HELENA (AP) — The U.S. Bureau of Indian Affairs is offering to mediate in a dispute that has split the governing body of the Blackfeet Indian tribe into two factions, but the tribal chairman said Friday he hopes to resolve their problems internally.

The Blackfeet Tribal Business Council fractured this week after Chairman Willie Sharp Jr. unilaterally suspended two members and reinstated three others who had been previously suspended. The result has been a leadership struggle between the rival factions.

Sharp said he has called a Tuesday meeting of both sides and ordered government offices closed until then. He said that move would help tribal employees avoid having to choose between conflicting orders coming from both groups who claim they are the legitimate government leaders.

He said he appreciated the BIA's offer of assistance, but he wants to see if the factions can resolve their differences face to face.

"That is the way it should be," Sharp said.

One side includes Roger Running Crane, Earl Old Person and the newly suspended council members, state Sen. Shannon Augare and Leonard Guardipee.

The other consists of Sharp, Vice-Chairwoman Forrestina Calf Boss Ribs and the three reinstated council members, Paul McEvers, William Old Chief and Cheryl Little Dog.

The tribe had been operating with only six of its nine members in a tumultuous year of infighting that included an attempt to overthrow Sharp. The turmoil has resulted in four people, including McEvers, Little Dog and Old Chief, being removed or suspended before this latest round and Sharp declaring an emergency to allow the body to continue operating without a full slate of members.

BIA Acting Superintendent Thedis Crowe sent Sharp a letter Wednesday saying two-thirds of the nine-member council — six members — must be present to legally conduct business.

As a result, a number of measures passed recently by Sharp or Sharp and the other members of his faction do not meet the requirements of the Blackfeet laws and constitution, Crowe wrote.

Those include resolutions suspending Augare and Guardipee.

Sharp said the measures in question are matters of internal "housekeeping" and not subject to review by the BIA.

Crowe offered to provide funding for a team of professional facilitators, mediators and tribal legal specialists to help resolve the dispute.

"I feel that mediation and resources are necessary and critical to assist the members of the tribal council to restore a functioning governing body," Crowe said.

Crowe declined to speak to The Associated Press about the Blackfeet political turmoil on Friday, referring all questions to a BIA spokeswoman in Washington, D.C., who did not return a call.
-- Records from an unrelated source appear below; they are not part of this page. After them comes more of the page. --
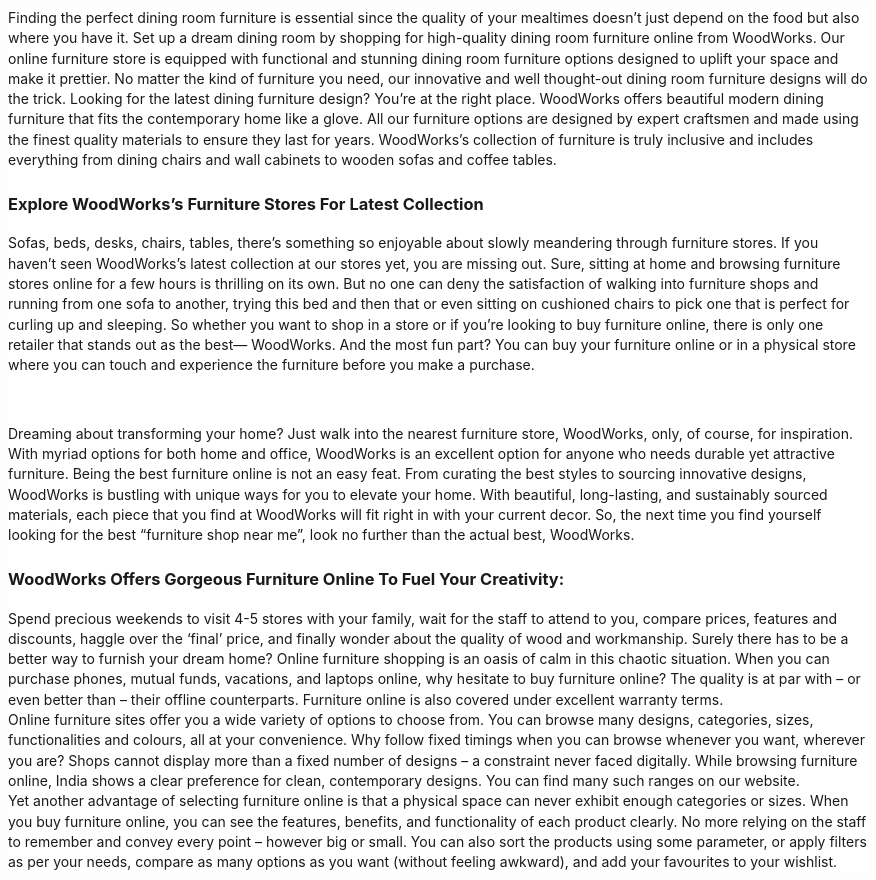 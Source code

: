   Finding the perfect dining room furniture is essential since the quality of your mealtimes doesn’t just depend on the food but also where you have it. Set up a dream dining room by shopping for high-quality dining room furniture online from WoodWorks. Our online furniture store is equipped with functional and stunning dining room furniture options designed to uplift your space and make it prettier. No matter the kind of furniture you need, our innovative and well thought-out dining room furniture designs will do the trick. Looking for the latest dining furniture design? You’re at the right place. WoodWorks offers beautiful modern dining furniture that fits the contemporary home like a glove. All our furniture options are designed by expert craftsmen and made using the finest quality materials to ensure they last for years. WoodWorks’s collection of furniture is truly inclusive and includes everything from dining chairs and wall cabinets to wooden sofas and coffee tables.
  <h3>Explore WoodWorks’s Furniture Stores For Latest Collection</h3>

  Sofas, beds, desks, chairs, tables, there’s something so enjoyable about slowly meandering through furniture stores. If you haven’t seen WoodWorks’s latest collection at our stores yet, you are missing out. Sure, sitting at home and browsing furniture stores online for a few hours is thrilling on its own. But no one can deny the satisfaction of walking into furniture shops and running from one sofa to another, trying this bed and then that or even sitting on cushioned chairs to pick one that is perfect for curling up and sleeping. So whether you want to shop in a store or if you’re looking to buy furniture online, there is only one retailer that stands out as the best— WoodWorks. And the most fun part? You can buy your furniture online or in a physical store where you can touch and experience the furniture before you make a purchase.

  <br>

  Dreaming about transforming your home? Just walk into the nearest furniture store, WoodWorks, only, of course, for inspiration. With myriad options for both home and office, WoodWorks is an excellent option for anyone who needs durable yet attractive furniture. Being the best furniture online is not an easy feat. From curating the best styles to sourcing innovative designs, WoodWorks is bustling with unique ways for you to elevate your home. With beautiful, long-lasting, and sustainably sourced materials, each piece that you find at WoodWorks will fit right in with your current decor. So, the next time you find yourself looking for the best “furniture shop near me”, look no further than the actual best, WoodWorks.

  <h3>WoodWorks Offers Gorgeous Furniture Online To Fuel Your Creativity:</h3>
  Spend precious weekends to visit 4-5 stores with your family, wait for the staff to attend to you, compare prices, features and discounts, haggle over the ‘final’ price, and finally wonder about the quality of wood and workmanship. Surely there has to be a better way to furnish your dream home? Online furniture shopping is an oasis of calm in this chaotic situation. When you can purchase phones, mutual funds, vacations, and laptops online, why hesitate to buy furniture online? The quality is at par with – or even better than – their offline counterparts. Furniture online is also covered under excellent warranty terms.
<br>
  Online furniture sites offer you a wide variety of options to choose from. You can browse many designs, categories, sizes, functionalities and colours, all at your convenience. Why follow fixed timings when you can browse whenever you want, wherever you are? Shops cannot display more than a fixed number of designs – a constraint never faced digitally. While browsing furniture online, India shows a clear preference for clean, contemporary designs. You can find many such ranges on our website.
<br>
  Yet another advantage of selecting furniture online is that a physical space can never exhibit enough categories or sizes. When you buy furniture online, you can see the features, benefits, and functionality of each product clearly. No more relying on the staff to remember and convey every point – however big or small. You can also sort the products using some parameter, or apply filters as per your needs, compare as many options as you want (without feeling awkward), and add your favourites to your wishlist.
In an open letter to the people of the Blackfeet Nation on Thursday, Augare, Guardipee, Running Crane and Old Person welcomed the offer from the BIA.

"We hope and pray that our colleagues will regain their sense of professionalism and do what is right by the governing documents of our Blackfeet Nation," the four said in the letter.

Sharp suspended Augare after the state senator rejected the chairman's request to step down from the council while he faces drunken-driving charges. Sharp previously said he suspended Leonard Guardipee for not attending any meetings during a business trip earlier this year.

Augare, Guardipee, Running Crane and Old Person called Sharp's actions illegal. The group says the dispute is over their opposition to bonuses that Sharp wanted to approve for certain employees of Head Start, a federally funded early-childhood development program.

The bonuses included payments to Sharp's wife and Calf Boss Ribs' son, the group said.

Sharp said the payments were not bonuses, but compensation for work the Head Start workers completed in writing a grant.